Dataset entries:

-*-

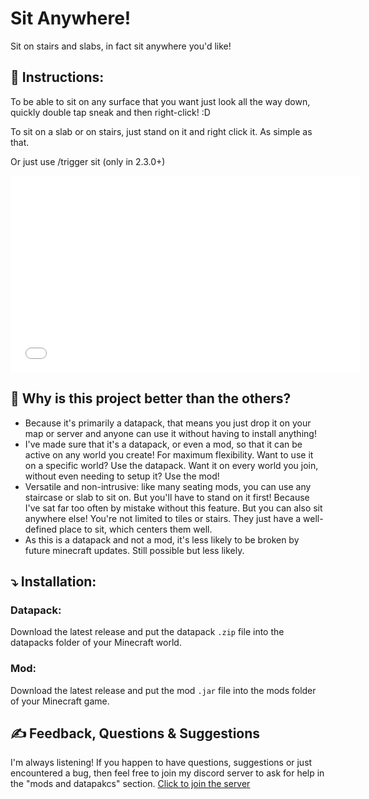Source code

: # Sit Anywhere!
Sit on stairs and slabs, in fact sit anywhere you'd like!

## 📖 Instructions:
To be able to sit on any surface that you want just look all the way down, quickly double tap sneak and then right-click! :D

To sit on a slab or on stairs, just stand on it and right click it. As simple as that.

Or just use /trigger sit (only in 2.3.0+)

<iframe width="560" height="315" src="[https://www.youtube.com/embed/video-id](https://www.youtube.com/embed/BWtH6_-mDMw?si=AJPLYbOrlK8Yemnn)" frameborder="0" allow="accelerometer; autoplay; clipboard-write; encrypted-media; gyroscope; picture-in-picture" allowfullscreen></iframe>

## 🤔 Why is this project better than the others?
- Because it's primarily a datapack, that means you just drop it on your map or server and anyone can use it without having to install anything!
- I've made sure that it's a datapack, or even a mod, so that it can be active on any world you create! For maximum flexibility. Want to use it on a specific world? Use the datapack. Want it on every world you join, without even needing to setup it? Use the mod!
- Versatile and non-intrusive: like many seating mods, you can use any staircase or slab to sit on. But you'll have to stand on it first! Because I've sat far too often by mistake without this feature. But you can also sit anywhere else! You're not limited to tiles or stairs. They just have a well-defined place to sit, which centers them well.
 - As this is a datapack and not a mod, it's less likely to be broken by future minecraft updates. Still possible but less likely.

## ⤵️ Installation:
### Datapack:
Download the latest release and put the datapack  `.zip` file into the datapacks folder of your Minecraft world.
### Mod:
Download the latest release and put the mod  `.jar` file into the mods folder of your Minecraft game.

## ✍️ Feedback, Questions & Suggestions
I'm always listening! If you happen to have questions, suggestions or just encountered a bug, then feel free to join my discord server to ask for help in the "mods and datapakcs" section. [Click to join the server](https://discord.gg/kwzQWS4)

-*-

• **Exercise requirements**
Return only the lines from the start of the data through the line that contains "Or just use /trigger sit (only in 2.3.0+)", please, copying them exactly and omitting all pictures.

• **Task solution**
Source code

: # Sit Anywhere!
Sit on stairs and slabs, in fact sit anywhere you'd like!

## 📖 Instructions:
To be able to sit on any surface that you want just look all the way down, quickly double tap sneak and then right-click! :D

To sit on a slab or on stairs, just stand on it and right click it. As simple as that.

Or just use /trigger sit (only in 2.3.0+)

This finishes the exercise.